You really did a great job

of explaining an in-house air track blower system that works well,

along with explaining its several "mini-caveats."



Many thanks for the enlightenment.



Bill Norwood



_____

From: tap-l-owner@lists.ncsu.edu [mailto:tap-l-owner@lists.ncsu.edu] On
Behalf Of Dan Bernoulli
Sent: Thursday, April 17, 2008 8:23 PM
To: tap-l@lists.ncsu.edu
Subject: Re: [tap-l] air tracks and air sources



Finally catching up on my listserve reading. To add my two cents on air
sources: We have one blower that discharges about 2 psi at shut off head. We
use four inch pvc to pipe the air to four lab rooms. Each room has six
tables. The 4 inch piping runs around each room and we use 2" pvc with a
ball valve for each outlet. There are two outlets per table for each room.
We run vacuum cleaner hose from the valve outlet to the track. We used to
use barbed fittings but found that 1" smooth pvc pipe worked just as well
and is much easier to get on and off the hose. The vacuum hose gets tucked
conveniently on the "service" cabinets adjacent to each table (these are the
built in cabinets that have air, gas, water etc. In one room we have 1" pvc
"stubs" glued to the 4" piping. We simply connect the loose end of the hose
to the stub when not in use. Also, we don't put hoses on the outlets that
are not commonly used. Until this year we had never used more than one lab
room (6 air tracks). This year we added a second concurrent lab so we had
twelve tracks running at one time. We had no problems other then opening the
discharge valve/flapper ten degrees instead of 5 degrees. With the low
pressure, high velocity flow rate we have never had a condensation problem.
But we have a good ac system in the building so humidity stays a pretty
constant 60% or so. There is a foam filter like one finds for air cleaners
on lawn mowers on the input to the blower. It seems to work well. I cleaned
it once about five years ago but I am not sure it really needed to be
cleaned. Each semester we open all the taps and blow any crud out. Our
tracks have stayed very clean. By using vacuum hose we can make connections
usig 1 inch pvc.
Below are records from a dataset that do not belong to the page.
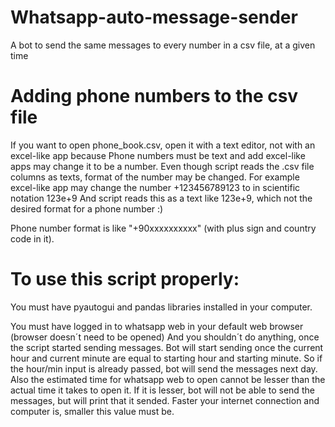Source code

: # Whatsapp-auto-message-sender
A bot to send the same messages to every number in a csv file, at a given time

# Adding phone numbers to the csv file
If you want to open phone_book.csv, open it with a text editor, not with an excel-like app because
Phone numbers must be text and add excel-like apps may change it to be a number.
Even though script reads the .csv file columns as texts, format of the number may be changed.
For example excel-like app may change the number +123456789123 to in scientific notation 123e+9
And script reads this as a text like 123e+9, which not the desired format for a phone number :)

Phone number format is like "+90xxxxxxxxxx" (with plus sign and country code in it).


# To use this script properly:
You must have pyautogui and pandas libraries installed in your computer.

You must have logged in to whatsapp web in your default web browser (browser doesn´t need to be opened)
And you shouldn´t do anything, once the script started sending messages.
Bot will start sending once the current hour and current minute are equal to starting hour and starting minute.
So if the hour/min input is already passed, bot will send the messages next day.
Also the estimated time for whatsapp web to open cannot be lesser than the actual time it takes to open it.
If it is lesser, bot will not be able to send the messages, but will print that it sended.
Faster your internet connection and computer is, smaller this value must be.


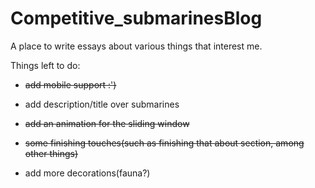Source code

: # Competitive_submarinesBlog
A place to write essays about various things that interest me.

Things left to do:   
- ~~add mobile support :')~~
- add description/title over submarines
- ~~add an animation for the sliding window~~

- ~~some finishing touches(such as finishing that about section, among other things)~~
- add more decorations(fauna?)
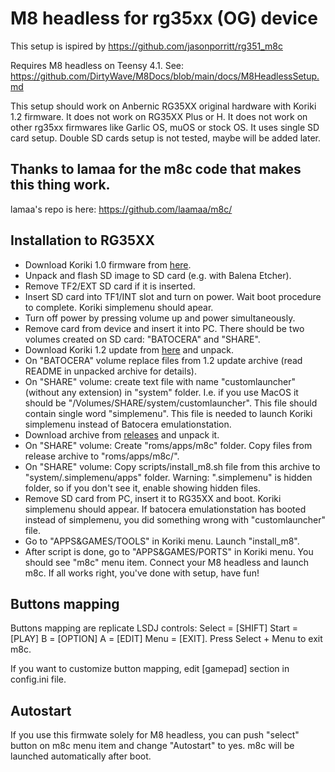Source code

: # M8 headless for rg35xx (OG) device

This setup is ispired by https://github.com/jasonporritt/rg351_m8c

Requires M8 headless on Teensy 4.1.
See: https://github.com/DirtyWave/M8Docs/blob/main/docs/M8HeadlessSetup.md

This setup should work on Anbernic RG35XX original hardware with Koriki 1.2 firmware.
It does not work on RG35XX Plus or H.
It does not work on other rg35xx firmwares like Garlic OS, muOS or stock OS.
It uses single SD card setup. Double SD cards setup is not tested, maybe will be added later.

## Thanks to lamaa for the m8c code that makes this thing work.
lamaa's repo is here: https://github.com/laamaa/m8c/

## Installation to RG35XX

* Download Koriki 1.0 firmware from [here](https://github.com/rg35xx-cfw/Koriki/releases/tag/koriki_rg35xx_v1.0).
* Unpack and flash SD image to SD card (e.g. with Balena Etcher).
* Remove TF2/EXT SD card if it is inserted.
* Insert SD card into TF1/INT slot and turn on power. Wait boot procedure to complete. Koriki simplemenu should apear.
* Turn off power by pressing volume up and power simultaneously.
* Remove card from device and insert it into PC. There should be two volumes created on SD card: "BATOCERA" and "SHARE".
* Download Koriki 1.2 update from [here](https://github.com/rg35xx-cfw/Koriki/releases/tag/koriki_rg35xx_v1.0.2_update) and unpack.
* On "BATOCERA" volume replace files from 1.2 update archive (read README in unpacked archive for details).
* On "SHARE" volume: create text file with name "customlauncher" (without any extension) in "system" folder.
  I.e. if you use MacOS it should be "/Volumes/SHARE/system/customlauncher".
  This file should contain single word "simplemenu".
  This file is needed to launch Koriki simplemenu instead of Batocera emulationstation.
* Download archive from [releases](todo) and unpack it.
* On "SHARE" volume: Create "roms/apps/m8c" folder. Copy files from release archive to "roms/apps/m8c/".
* On "SHARE" volume: Copy scripts/install_m8.sh file from this archive to "system/.simplemenu/apps" folder. Warning: ".simplemenu" is hidden folder, so if you don't see it, enable showing hidden files.
* Remove SD card from PC, insert it to RG35XX and boot. Koriki simplemenu should appear.
  If batocera emulationstation has booted instead of simplemenu, you did something wrong with "customlauncher" file.
* Go to "APPS&GAMES/TOOLS" in Koriki menu. Launch "install_m8".
* After script is done, go to "APPS&GAMES/PORTS" in Koriki menu. You should see "m8c" menu item.
  Connect your M8 headless and launch m8c. If all works right, you've done with setup, have fun!

## Buttons mapping

Buttons mapping are replicate LSDJ controls:
Select = [SHIFT]
Start = [PLAY]
B = [OPTION]
A = [EDIT]
Menu = [EXIT]. Press Select + Menu to exit m8c.

If you want to customize button mapping, edit [gamepad] section in config.ini file.

## Autostart

If you use this firmwate solely for M8 headless, you can push "select" button on m8c menu item and change "Autostart" to yes.
m8c will be launched automatically after boot.
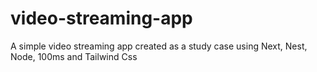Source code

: # video-streaming-app
A simple video streaming app created as a study case using Next, Nest, Node, 100ms and Tailwind Css
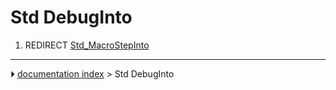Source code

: # Std DebugInto
1.  REDIRECT [Std_MacroStepInto](Std_MacroStepInto.md)



---
⏵ [documentation index](../README.md) > Std DebugInto
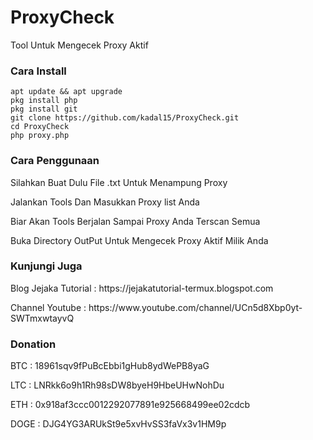 # ProxyCheck

<p>Tool Untuk Mengecek Proxy Aktif</p>

### Cara Install
<pre><code>apt update && apt upgrade
pkg install php
pkg install git
git clone https://github.com/kadal15/ProxyCheck.git
cd ProxyCheck
php proxy.php</code></pre>

### Cara Penggunaan
<p>Silahkan Buat Dulu File .txt Untuk Menampung Proxy</p>
<p>Jalankan Tools Dan Masukkan Proxy list Anda</p>
<p>Biar Akan Tools Berjalan Sampai Proxy Anda Terscan Semua</p>
<p>Buka Directory OutPut Untuk Mengecek Proxy Aktif Milik Anda</p>

### Kunjungi Juga
<p>Blog Jejaka Tutorial : https://jejakatutorial-termux.blogspot.com</p>
<p>Channel Youtube : https://www.youtube.com/channel/UCn5d8Xbp0yt-SWTmxwtayvQ</p>

### Donation
<p>BTC  : 18961sqv9fPuBcEbbi1gHub8ydWePB8yaG</p>
<p>LTC  : LNRkk6o9h1Rh98sDW8byeH9HbeUHwNohDu</p>
<p>ETH  : 0x918af3ccc0012292077891e925668499ee02cdcb</p>
<p>DOGE : DJG4YG3ARUkSt9e5xvHvSS3faVx3v1HM9p</p>


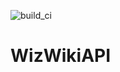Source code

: <img src="https://github.com/R-unic/WizWikiAPI/actions/workflows/server.yml/badge.svg" alt="build_ci"></img>
# WizWikiAPI

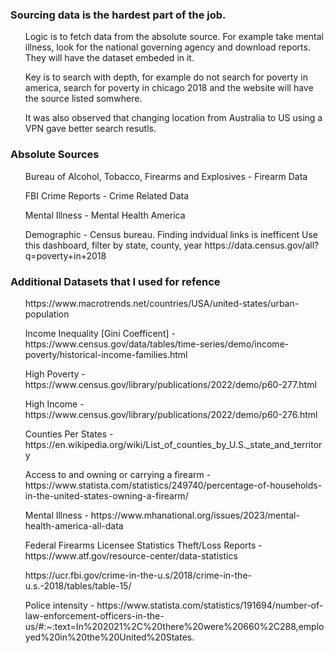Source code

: <h3>Sourcing data is the hardest part of the job. </h3> 
<ol> Logic is to fetch data from the absolute source. For example take mental illness, look for the national governing agency and download reports.
They will have the dataset embeded in it. </ol>
<ol> Key is to search with depth, for example do not search for poverty in america, search for poverty in chicago 2018 and the website will have the source listed somwhere.</ol> 
<ol> It was also observed that changing location from Australia to US using a VPN gave better search resutls. </ol> 

<h3> Absolute Sources </h3>
<ol>Bureau of Alcohol, Tobacco, Firearms and Explosives - Firearm Data </ol>
<ol>FBI Crime Reports - Crime Related Data </ol>
<ol>Mental Illness - Mental Health America </ol>
<ol>Demographic - Census bureau. Finding indvidual links is inefficent
Use this dashboard, filter by state, county, year https://data.census.gov/all?q=poverty+in+2018
</ol>


<h3>Additional Datasets that I used for refence </h3> 
<ol>https://www.macrotrends.net/countries/USA/united-states/urban-population </ol>
<ol>Income Inequality [Gini Coefficent] - https://www.census.gov/data/tables/time-series/demo/income-poverty/historical-income-families.html</ol>
<ol>High Poverty - https://www.census.gov/library/publications/2022/demo/p60-277.html</ol>
<ol>High Income - https://www.census.gov/library/publications/2022/demo/p60-276.html</ol>
<ol>Counties Per States - https://en.wikipedia.org/wiki/List_of_counties_by_U.S._state_and_territory </ol>
<ol>Access to and owning or carrying a firearm - https://www.statista.com/statistics/249740/percentage-of-households-in-the-united-states-owning-a-firearm/ </ol>
<ol>Mental Illness - https://www.mhanational.org/issues/2023/mental-health-america-all-data</ol>
<ol>Federal Firearms Licensee Statistics Theft/Loss Reports - https://www.atf.gov/resource-center/data-statistics</ol>
<ol>https://ucr.fbi.gov/crime-in-the-u.s/2018/crime-in-the-u.s.-2018/tables/table-15/ </ol>
<ol>Police intensity - https://www.statista.com/statistics/191694/number-of-law-enforcement-officers-in-the-us/#:~:text=In%202021%2C%20there%20were%20660%2C288,employed%20in%20the%20United%20States. </ol>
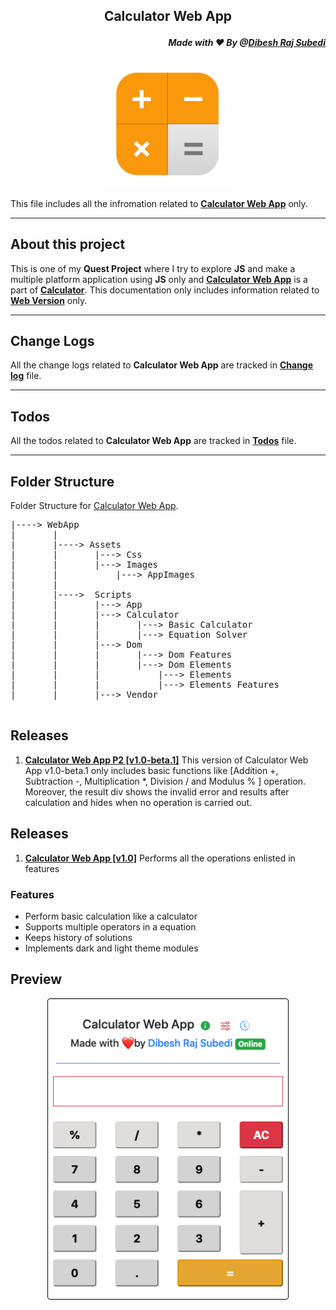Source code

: ## <p align="center"> Calculator Web App 
##### <p align="right">Made with ❤️ By @[Dibesh Raj Subedi](https://github.com/itSubeDibesh)</p></p>

<p align="center">
<img  src="./Assets/Images/favicon.png" width="200" alt="Calculator Logo" ></p>

This file includes all the infromation related to [**Calculator Web App**](./) only.

---
## About this project
This is one of my __Quest Project__ where I try to explore **JS** and make a multiple platform application using **JS** only and [**Calculator Web App**](./) is a part of  [**Calculator**](../). This documentation only includes information related to [**Web Version**](./) only.

___

## Change Logs
All the change logs related to __Calculator Web App__ are tracked in [__Change log__](./CHANGELOG.md) file.

___

## Todos
All the todos related to __Calculator Web App__ are tracked in [__Todos__](./Todo.md) file.

___

## Folder Structure
Folder Structure for [Calculator Web App](./).
<pre>
|----> WebApp
|       |
|       |----> Assets 
|       |       |---> Css
|       |       |---> Images
|       |           |---> AppImages
|       |
|       |---->  Scripts
|       |       |---> App
|       |       |---> Calculator
|       |       |       |---> Basic Calculator
|       |       |       |---> Equation Solver
|       |       |---> Dom
|       |       |       |---> Dom Features
|       |       |       |---> Dom Elements
|       |       |           |---> Elements
|       |       |           |---> Elements Features
|       |       |---> Vendor

</pre>


## Releases
1. __[Calculator Web App P2 [v1.0-beta.1]](https://github.com/itSubeDibesh/Calculator/releases/tag/v1.0-beta.1)__
This version of Calculator Web App v1.0-beta.1 only includes basic functions like [Addition +, Subtraction -, Multiplication *, Division / and Modulus % ] operation. Moreover, the result div shows the invalid error and results after calculation and hides when no operation is carried out.

## Releases
1. __[Calculator Web App [v1.0]](https://github.com/itSubeDibesh/Calculator/releases/tag/v1.0)__
Performs all the operations enlisted in features 

### Features
- Perform basic calculation like a calculator
- Supports multiple operators in a equation
- Keeps history of solutions
- Implements dark and light theme modules


## __Preview__
<p align="center"><img width="402" alt="image" src="https://github.com/itSubeDibesh/Calculator/blob/main/WebApp/Assets/Images/AppImages/LightMode.png"></p>

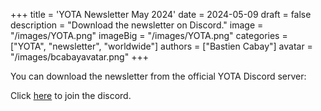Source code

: +++
title = 'YOTA Newsletter May 2024'
date = 2024-05-09
draft = false
description = "Download the newsletter on Discord."
image = "/images/YOTA.png"
imageBig = "/images/YOTA.png"
categories = ["YOTA", "newsletter", "worldwide"]
authors = ["Bastien Cabay"]
avatar = "/images/bcabayavatar.png"
+++

You can download the newsletter from the official YOTA Discord server:

Click [here](https://discord.gg/WpVtVTcSwQ) to join the discord.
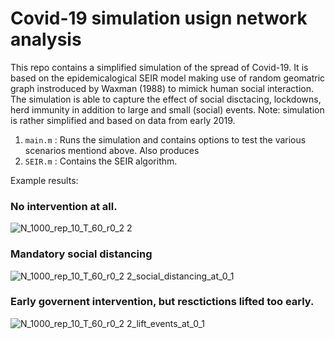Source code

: # Covid-19 simulation usign network analysis

This repo contains a simplified simulation of the spread of Covid-19. It is based on the epidemicalogical SEIR model making use of random geomatric graph instroduced by Waxman (1988) to mimick human social interaction. The simulation is able to capture the effect of social disctacing, lockdowns, herd immunity in addition to large and small (social) events. Note: simulation is rather simplified and based on data from early 2019.

1) `main.m` : Runs the simulation and contains options to test the various scenarios mentiond above. Also produces 
2) `SEIR.m` : Contains the SEIR algorithm.


Example results: 
### No intervention at all.
![N_1000_rep_10_T_60_r0_2 2](https://user-images.githubusercontent.com/23720435/148948664-5877dfe6-3513-4446-ae2a-6ade6c7864eb.png)

### Mandatory social distancing
![N_1000_rep_10_T_60_r0_2 2_social_distancing_at_0_1](https://user-images.githubusercontent.com/23720435/148948760-e9be06e3-3611-428b-ba8f-7db681bd67e0.png)


### Early governent intervention, but resctictions lifted too early.

![N_1000_rep_10_T_60_r0_2 2_lift_events_at_0_1](https://user-images.githubusercontent.com/23720435/148948810-b4661db1-8271-4dd4-bf69-e6d42ff0f1ff.png)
We have adapted all of our tracks with a 90 degree pvc
elbow and an o-ring seal so we don't have problems with twisted hoses
tipping the tracks.

The only thing I don't like about the blower is it is in our storage area
and, although not painfully loud it gets old listening to it for days on
end. If I were to do it again i would put the thing in a machine room and/or
sound proof it. Because of the noise i use a portable blower if I am doing
just one or two tracks or air tables. I used to have a modified shop vac but
it died. Having a little money I bought 1 each of the standard blowers
(Pasco and ???). As others have mentioned the ??? is quieter but the Pasco
unit puts out more air. I like the ??? one better but doesn't work as well
when running two tracks. Neither is extraordinarily loud.

Some things to consider:
If you use pvc piping be aware that codes forbid its use for compressed gas.
I don't know where the dividing line is between a "ventilation" system and a
compressed air system. The issue is that pvc explodes into shards when it
fails. Not a good thing. If yur shutoff head can absolutely never exceed a
pound gage or so you are probably okay. (Sorry, I can think in metric for
most everything except pressure. Somehow 101 kPa is just so much more
awkward than 14.7 psi ; )

With a large blower you can put out too much air. The air needed for one or
two tracks is much different than the air needed for several tracks. So
careful adjustment of the flow rate may be needed. I have long considered
putting some kind of flow regulator on my system (controlling pressure may
be too unstable). If you have the wrong flow rate the track carts will drag
or the air will howl out the vents - ok for photogates but not so good for
ultrasonic motion detectors.

The blower was installed many years prior to my going to work at IU. I have
been here ten years. My guess is it has been in operation around twenty
years. No maintenance has ever been done on the blower system. It does have
many hours on it as instructors get so used to hearing it they forget to
turn it off so it commonly runs all night. Often they don't know where the
on-off switch is even though I show them during our AI training (each
participant actually turns it on and off) and I again show them where it is
at our weekly lab AI meeting. So perhaps an on-off switch in each room would
be useful.

We have to replace the vacuum cleaner hoses about every five years due to
deterioration and cracking of the tubing.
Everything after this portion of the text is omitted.